Checking Her Rights at the Schoolhouse Door

October 30, 2017 By: Juanita Jean Herownself Category: Uncategorized

Both Klein School District and Cypress School District require their students to stand and recite the pledge or be punished.  Both district are north of Houston.

Two students have fought for their right not to pledge allegiance to a flag because they feel, “We live in a country where there isn’t justice and freedom for all, and so I’m not going to stand for a pledge that says there is.”

They are both African American and both are female.

Oddly, in a journalism class one of the students was told to change classes to get another teacher.

At one point, a guidance counselor suggested that the student switch out of a journalism class whose teacher had insisted she stand, according to the lawsuit. This year, a teacher told the teenager’s class that those who sat through the pledge were comparable to Soviet communists, pedophiles and Islamist extremists, the lawsuit said. Classmates harassed the teenager online and in person, including as recently as last week, Mr. Kallinen said.
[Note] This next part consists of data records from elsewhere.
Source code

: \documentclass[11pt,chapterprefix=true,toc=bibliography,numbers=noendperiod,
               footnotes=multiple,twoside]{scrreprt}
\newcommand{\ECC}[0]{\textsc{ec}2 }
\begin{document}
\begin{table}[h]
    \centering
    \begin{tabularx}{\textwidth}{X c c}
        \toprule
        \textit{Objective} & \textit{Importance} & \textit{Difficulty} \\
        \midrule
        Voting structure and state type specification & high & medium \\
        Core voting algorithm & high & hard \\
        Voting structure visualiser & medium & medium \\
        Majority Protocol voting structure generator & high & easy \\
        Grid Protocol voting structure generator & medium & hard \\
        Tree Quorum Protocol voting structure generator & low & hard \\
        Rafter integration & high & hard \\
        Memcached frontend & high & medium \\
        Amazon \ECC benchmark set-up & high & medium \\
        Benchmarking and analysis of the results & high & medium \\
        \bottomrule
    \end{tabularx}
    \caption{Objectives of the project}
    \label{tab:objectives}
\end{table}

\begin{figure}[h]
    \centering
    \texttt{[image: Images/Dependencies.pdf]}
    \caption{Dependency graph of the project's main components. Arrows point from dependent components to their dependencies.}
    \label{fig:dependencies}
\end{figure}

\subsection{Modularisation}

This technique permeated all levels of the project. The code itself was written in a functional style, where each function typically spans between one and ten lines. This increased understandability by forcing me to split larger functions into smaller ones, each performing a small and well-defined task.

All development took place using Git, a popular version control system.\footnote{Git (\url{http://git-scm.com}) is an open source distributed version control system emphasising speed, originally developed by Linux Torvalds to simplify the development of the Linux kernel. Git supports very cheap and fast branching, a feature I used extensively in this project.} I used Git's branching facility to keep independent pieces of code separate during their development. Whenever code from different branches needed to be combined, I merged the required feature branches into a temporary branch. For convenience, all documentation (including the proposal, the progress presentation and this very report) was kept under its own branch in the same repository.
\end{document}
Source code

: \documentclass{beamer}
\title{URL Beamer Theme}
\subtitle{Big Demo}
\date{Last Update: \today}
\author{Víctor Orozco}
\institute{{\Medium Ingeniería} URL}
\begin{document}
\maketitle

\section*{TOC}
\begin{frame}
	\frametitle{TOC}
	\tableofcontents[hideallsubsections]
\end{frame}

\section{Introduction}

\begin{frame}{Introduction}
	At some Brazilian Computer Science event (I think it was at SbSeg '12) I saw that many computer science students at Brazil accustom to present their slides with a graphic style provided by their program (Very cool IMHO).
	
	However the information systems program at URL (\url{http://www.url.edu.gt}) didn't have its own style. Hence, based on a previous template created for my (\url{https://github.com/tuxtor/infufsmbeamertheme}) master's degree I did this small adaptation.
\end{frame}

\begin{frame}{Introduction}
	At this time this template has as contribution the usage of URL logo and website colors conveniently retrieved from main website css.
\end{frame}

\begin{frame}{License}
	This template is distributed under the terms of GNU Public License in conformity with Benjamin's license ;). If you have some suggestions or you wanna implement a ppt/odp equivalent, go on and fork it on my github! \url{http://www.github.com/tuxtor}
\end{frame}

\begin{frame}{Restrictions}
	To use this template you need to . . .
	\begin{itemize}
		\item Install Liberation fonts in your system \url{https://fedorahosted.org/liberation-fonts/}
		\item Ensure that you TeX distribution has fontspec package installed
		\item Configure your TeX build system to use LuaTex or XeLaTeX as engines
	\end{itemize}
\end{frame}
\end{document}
The other was suspended for refusing to stand while in the principal’s office.  The school secretary told her, “This is not the N.F.L.” The student was told that if her mother did get to the school within 5 minutes, she would be escorted off campus by police.  She is 17 years old.

It seems to me that teachers should be the bulwark of education and open mindedness.  Maybe we should have teachers be required to read the Bill of Rights every morning or at least quit messing with students who have read it.

Thanks to Sam in Minnesoooota for the heads up.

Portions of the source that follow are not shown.